### Your task:
Report every line of the entries that contains the word "single".

### Information supplied:
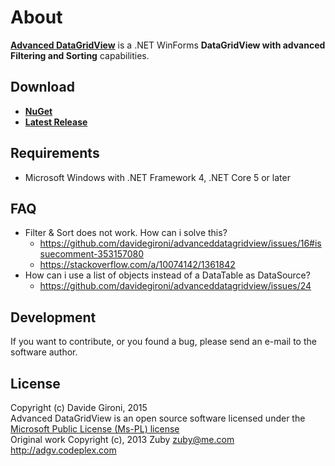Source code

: About
===

**[Advanced DataGridView](https://github.com/davidegironi/advanceddatagridview)** is a .NET WinForms **DataGridView with advanced Filtering and Sorting** capabilities.

## Download

+ **[NuGet](https://www.nuget.org/packages/DG.AdvancedDataGridView)**
+ **[Latest Release](../../releases/latest)**

## Requirements

* Microsoft Windows with .NET Framework 4, .NET Core 5 or later

## FAQ

* Filter & Sort does not work. How can i solve this?
  * https://github.com/davidegironi/advanceddatagridview/issues/16#issuecomment-353157080
  * https://stackoverflow.com/a/10074142/1361842
* How can i use a list of objects instead of a DataTable as DataSource?
  * https://github.com/davidegironi/advanceddatagridview/issues/24

## Development

If you want to contribute, or you found a bug, please send an e-mail to the software author.

## License

Copyright (c) Davide Gironi, 2015  
Advanced DataGridView is an open source software licensed under the [Microsoft Public License (Ms-PL) license](http://opensource.org/licenses/MS-PL)  
Original work Copyright (c), 2013 Zuby <zuby@me.com> http://adgv.codeplex.com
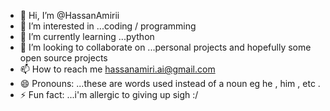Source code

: - 👋 Hi, I’m @HassanAmirii 
- 👀 I’m interested in ...coding / programming
- 🌱 I’m currently learning ...python 
- 💞️ I’m looking to collaborate on ...personal projects and hopefully some open source projects
- 📫 How to reach me hassanamiri.ai@gmail.com
- 😄 Pronouns: ...these are words used instead of a noun eg he , him , etc .
- ⚡ Fun fact: ...i'm allergic to giving up sigh :/

<!---
HassanAmirii/HassanAmirii is a ✨ special ✨ repository because its `README.md` (this file) appears on your GitHub profile.
You can click the Preview link to take a look at your changes.
--->
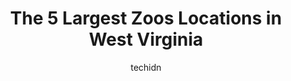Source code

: ---
layout: ampstory
image: https://i0.wp.com/paketmu.com/wp-content/uploads/2023/06/west-virginia-state-wildlife-center-0-in-west-virginia-1686371405.jpeg?resize=640,853
author: techidn
featured: false
description: Explore the diverse Zoo scene in West Virginia, home to an incredible selection of 5 establishments catering to every taste. Whether youre in search of iconic favorites or undiscovered trea
title: The 5 Largest Zoos Locations in West Virginia
cover:
   title: The 5 Largest Zoos Locations in West Virginia
   subtitle: RICKPATE
   background: https://paketmu.com/wp-content/uploads/2023/06/west-virginia-state-wildlife-center-0-in-west-virginia-1686371405.jpeg

pages: 
 - layout: thirds
   top: <h1>#1 Hovatters Wildlife Zoo</h1>
   bottom: "<p>We all had a wonderful time. All the kids loved being able to feed all the animals. Buy the pack deal on food. You get alot and the kids love every minute. There is a gre</p>"
   background: https://paketmu.com/wp-content/uploads/2023/06/west-virginia-state-wildlife-center-1-in-west-virginia-1686371406.jpeg
   backgroundblur: true
 - layout: thirds
   top: <h1>#2 Oglebay Good Zoo</h1>
   bottom: "<p>After reading the many negative reviews, it left us very apprehensive about our visit. We called ahead and spoke to Shauna, who was very accommodating in getting us set u</p>"
   background: https://paketmu.com/wp-content/uploads/2023/06/west-virginia-state-wildlife-center-2-in-west-virginia-1686371408.jpeg
   cta:
      link: https://paketmu.com/the-5-largest-zoos-locations-in-west-virginia/
      text: The 5 Largest Zoos Locations in West Virginia
 - layout: thirds
   top: <h1>#3 West Virginia State Wildlife Center</h1>
   bottom: "<p>Very affordable pricing for tickets! The staff was very friendly and inviting. They had delicious food and a great gift shop! We went in Mid April and some animals werenâ</p>"
   background: https://paketmu.com/wp-content/uploads/2023/06/west-virginia-state-wildlife-center-3-in-west-virginia-1686371408.jpeg
   cta:
      link: https://paketmu.com/the-5-largest-zoos-locations-in-west-virginia/
      text: The 5 Largest Zoos Locations in West Virginia
 - layout: thirds
   top: <h1>#4 Natrium Wildlife Management Area</h1>
   bottom: "<p>Energy Hwy, New Martinsville, WV 26155, United States</p>"
   background: https://images.unsplash.com/photo-1524169358666-79f22534bc6e?ixlib=rb-4.0.3&ixid=MnwxMjA3fDB8MHxwaG90by1wYWdlfHx8fGVufDB8fHx8&auto=format&fit=crop&w=640&h=853&q=80
   cta:
      link: https://paketmu.com/the-5-largest-zoos-locations-in-west-virginia/
      text: The 5 Largest Zoos Locations in West Virginia
 - layout: thirds
   top: <h1>#5 Rucker Mountain</h1>
   bottom: "<p>530 Rucker St, Madison, WV 25130, United States</p>"
   background: https://images.unsplash.com/photo-1574169208507-84376144848b?ixlib=rb-4.0.3&ixid=MnwxMjA3fDB8MHxwaG90by1wYWdlfHx8fGVufDB8fHx8&auto=format&fit=crop&w=640&h=853&q=80
   cta:
      link: https://paketmu.com/the-5-largest-zoos-locations-in-west-virginia/
      text: The 5 Largest Zoos Locations in West Virginia

 - layout: thirds
   middle: Continue reading...
   background: https://images.unsplash.com/photo-1496096265110-f83ad7f96608?ixlib=rb-4.0.3&ixid=MnwxMjA3fDB8MHxwaG90by1wYWdlfHx8fGVufDB8fHx8&auto=format&fit=crop&w=640&h=853&q=80
   cta:
      link: https://paketmu.com/the-5-largest-zoos-locations-in-west-virginia/
      text: The 5 Largest Zoos Locations in West Virginia
      
---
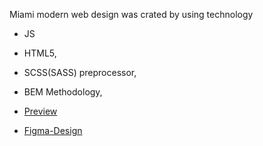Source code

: Miami modern web design was crated by using technology 
  - JS
  - HTML5, 
  - SCSS(SASS) preprocessor,
  - BEM Methodology,



- [Preview](https://Ostapiuss.github.io/Miami_Landing/)

- [Figma-Design](https://www.figma.com/file/nHz8bflIwJaWP3P99vKTH5/miami_home_new)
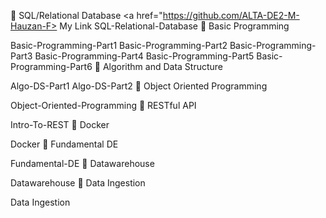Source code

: 📓 SQL/Relational Database
<a href="https://github.com/ALTA-DE2-M-Hauzan-F> My Link </a>
SQL-Relational-Database
📔 Basic Programming

Basic-Programming-Part1
Basic-Programming-Part2
Basic-Programming-Part3
Basic-Programming-Part4
Basic-Programming-Part5
Basic-Programming-Part6
📘 Algorithm and Data Structure

Algo-DS-Part1
Algo-DS-Part2
📗 Object Oriented Programming

Object-Oriented-Programming
📙 RESTful API

Intro-To-REST
📙 Docker

Docker
📙 Fundamental DE

Fundamental-DE
📙 Datawarehouse

Datawarehouse
📙 Data Ingestion

Data Ingestion
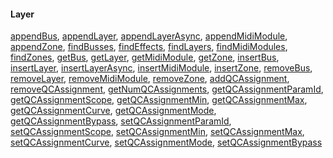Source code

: #### Layer

[appendBus](./Layer.md#appendbus), [appendLayer](./Layer.md#appendlayer), [appendLayerAsync](./Layer.md#appendlayerasync), [appendMidiModule](./Layer.md#appendmidimodule), [appendZone](./Layer.md#appendzone), [findBusses](./Layer.md#findbusses), [findEffects](./Layer.md#findeffects), [findLayers](./Layer.md#findlayers), [findMidiModules](./Layer.md#findmidimodules), [findZones](./Layer.md#findzones), [getBus](./Layer.md#getbus),
[getLayer](./Layer.md#getlayer), [getMidiModule](./Layer.md#getmidimodule), [getZone](./Layer.md#getzone), [insertBus](./Layer.md#insertbus),
[insertLayer](./Layer.md#insertlayer), [insertLayerAsync](./Layer.md#insertlayerasync), [insertMidiModule](./Layer.md#insertmidimodule), [insertZone](./Layer.md#insertzone), [removeBus](./Layer.md#removebus), [removeLayer](./Layer.md#removelayer), [removeMidiModule](./Layer.md#removemidimodule), [removeZone](./Layer.md#removezone), [addQCAssignment](./Layer.md#addqcassignment), [removeQCAssignment](./Layer.md#removeqcassignment), [getNumQCAssignments](./Layer.md#getnumqcassignments), [getQCAssignmentParamId](./Layer.md#getqcassignmentparamid), [getQCAssignmentScope](./Layer.md#getqcassignmentscope), [getQCAssignmentMin](./Layer.md#getqcassignmentmin), [getQCAssignmentMax](./Layer.md#getqcassignmentmax), [getQCAssignmentCurve](./Layer.md#getqcassignmentcurve), [getQCAssignmentMode](./Layer.md#getqcassignmentmode), [getQCAssignmentBypass](./Layer.md#getqcassignmentbypass), [setQCAssignmentParamId](./Layer.md#setqcassignmentparamid), [setQCAssignmentScope](./Layer.md#setqcassignmentscope), [setQCAssignmentMin](./Layer.md#setqcassignmentmin), [setQCAssignmentMax](./Layer.md#setqcassignmentmax), [setQCAssignmentCurve](./Layer.md#setqcassignmentcurve), [setQCAssignmentMode](./Layer.md#setqcassignmentmode), [setQCAssignmentBypass](./Layer.md#setqcassignmentbypass)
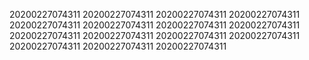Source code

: 20200227074311
20200227074311
20200227074311
20200227074311
20200227074311
20200227074311
20200227074311
20200227074311
20200227074311
20200227074311
20200227074311
20200227074311
20200227074311
20200227074311
20200227074311

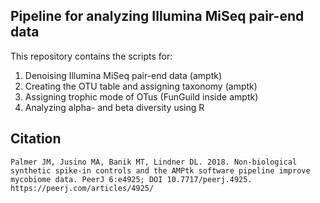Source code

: ## Pipeline for analyzing Illumina MiSeq pair-end data

This repository contains the scripts for:

1) Denoising Illumina MiSeq pair-end data (amptk)
2) Creating the OTU table and assigning taxonomy (amptk)
3) Assigning trophic mode of OTus (FunGuild inside amptk)
4) Analyzing alpha- and beta diversity using R


## Citation
`Palmer JM, Jusino MA, Banik MT, Lindner DL. 2018. Non-biological synthetic spike-in controls
        and the AMPtk software pipeline improve mycobiome data. PeerJ 6:e4925;
        DOI 10.7717/peerj.4925. https://peerj.com/articles/4925/`
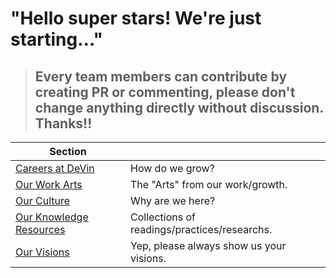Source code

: # "Hello super stars! We're just starting..." 

>## Every team members can contribute by creating PR or commenting, please don't change anything directly without discussion. Thanks!!

<!-- prettier-ignore-start -->
<!-- start_toc -->
| Section |  |
|--|--|
| [Careers at DeVin](/careers#readme) | How do we grow? |
| [Our Work Arts](/arts/#readme) | The "Arts" from our work/growth. |
| [Our Culture](/culture#readme) | Why are we here? |
| [Our Knowledge Resources](/resources#readme) | Collections of readings/practices/researchs. |
| [Our Visions](/visions#readme) | Yep, please always show us your visions. |
<!-- end_toc -->
<!-- prettier-ignore-end -->
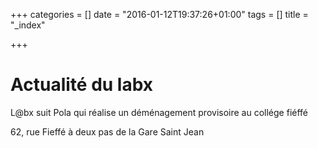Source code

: +++
categories = [] 
date = "2016-01-12T19:37:26+01:00"
tags = [] 
title = "_index"

+++

# Actualité du labx

L@bx suit Pola qui réalise un déménagement provisoire au collége fiéffé 

62, rue Fieffé à deux pas de la Gare Saint Jean

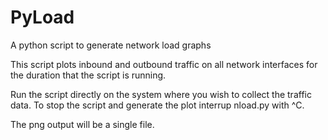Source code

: # PyLoad
A python script to generate network load graphs

This script plots inbound and outbound traffic on all network interfaces for the duration that the script is running.

Run the script directly on the system where you wish to collect the traffic data. To stop the script and generate the plot
interrup nload.py with ^C.

The png output will be a single file.
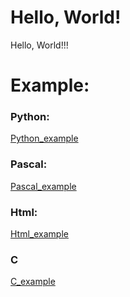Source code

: # Hello, World! #
Hello, World!!!


# Example:

### **Python:**
[Python_example](https://github.com/Nano-Keglya/HW/blob/master/hello_world.py)
### **Pascal:**
[Pascal_example](https://github.com/Nano-Keglya/HW/blob/master/Hello_world.pas)
### **Html:**
[Html_example](https://github.com/Nano-Keglya/HW/blob/master/hello_world.html)
### **C**
[C_example](https://github.com/Nano-Keglya/HW/blob/master/hello_world.c)
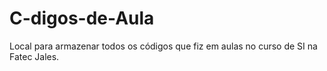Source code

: # C-digos-de-Aula
Local para armazenar todos os códigos que fiz em aulas no curso de SI na Fatec Jales.
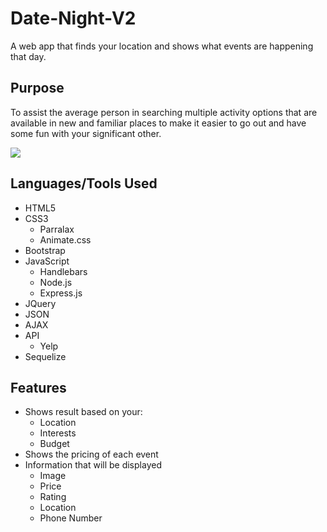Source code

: # Date-Night-V2
A web app that finds your location and shows what events are happening that day.

## Purpose
To assist the average person in searching multiple activity options that are available in new and familiar places to make it easier to go out and have some fun with your significant other. 

![](public/images/homepage.PNG)

## Languages/Tools Used
- HTML5
- CSS3
  - Parralax
  - Animate.css
- Bootstrap
- JavaScript
  - Handlebars
  - Node.js
  - Express.js
- JQuery
- JSON
- AJAX
- API
  - Yelp
- Sequelize

## Features
- Shows result based on your: 
  - Location 
  - Interests
  - Budget
- Shows the pricing of each event
- Information that will be displayed
  - Image
  - Price
  - Rating
  - Location
  - Phone Number
  

 

 

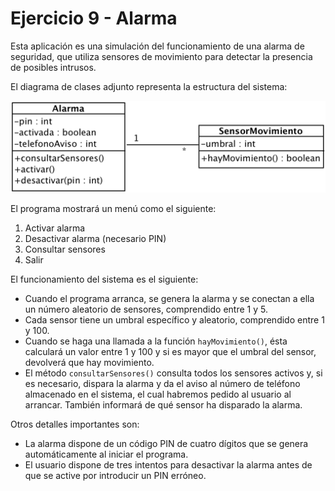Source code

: # Ejercicio 9 - Alarma

Esta aplicación es una simulación del funcionamiento de una alarma de seguridad, que utiliza sensores de movimiento para detectar la presencia de posibles intrusos. 

El diagrama de clases adjunto representa la estructura del sistema:

![](alarma.png)

El programa mostrará un menú como el siguiente:

1. Activar alarma
2. Desactivar alarma (necesario PIN)
3. Consultar sensores
4. Salir

El funcionamiento del sistema es el siguiente:

- Cuando el programa arranca, se genera la alarma y se conectan a ella un número aleatorio de sensores, comprendido entre 1 y 5.
- Cada sensor tiene un umbral específico y aleatorio, comprendido entre 1 y 100.
- Cuando se haga una llamada a la función `hayMovimiento()`, ésta calculará un valor entre 1 y 100 y si es mayor que el umbral del sensor, devolverá que hay movimiento.
- El método `consultarSensores()` consulta todos los sensores activos y, si es necesario, dispara la alarma y da el aviso al número de teléfono almacenado en el sistema, el cual habremos pedido al usuario al arrancar. También informará de qué sensor ha disparado la alarma.

Otros detalles importantes son:

- La alarma dispone de un código PIN de cuatro dígitos que se genera automáticamente al iniciar el programa.
- El usuario dispone de tres intentos para desactivar la alarma antes de que se active por introducir un PIN erróneo.
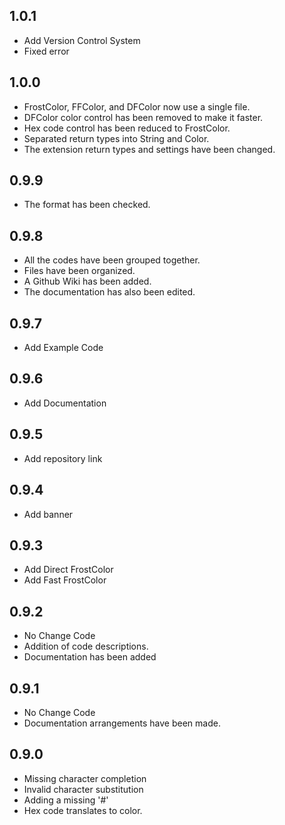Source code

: ## 1.0.1
* Add Version Control System 
* Fixed error

## 1.0.0
* FrostColor, FFColor, and DFColor now use a single file.
* DFColor color control has been removed to make it faster.
* Hex code control has been reduced to FrostColor. 
* Separated return types into String and Color.
* The extension return types and settings have been changed.

## 0.9.9
* The format has been checked.

## 0.9.8
* All the codes have been grouped together.
* Files have been organized.
* A Github Wiki has been added.
* The documentation has also been edited.

## 0.9.7
*   Add Example Code

## 0.9.6 
* Add Documentation



## 0.9.5
* Add repository link

## 0.9.4
* Add banner

## 0.9.3
*   Add Direct FrostColor
*   Add Fast FrostColor



## 0.9.2
* No Change Code
* Addition of code descriptions.
* Documentation has been added

## 0.9.1
* No Change Code
* Documentation arrangements have been made.

## 0.9.0

* Missing character completion
* Invalid character substitution
* Adding a missing '#'
* Hex code translates to color.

### Task output:
The png output will be a single file.
* FrostColor, FFColor, and DFColor now use a single file.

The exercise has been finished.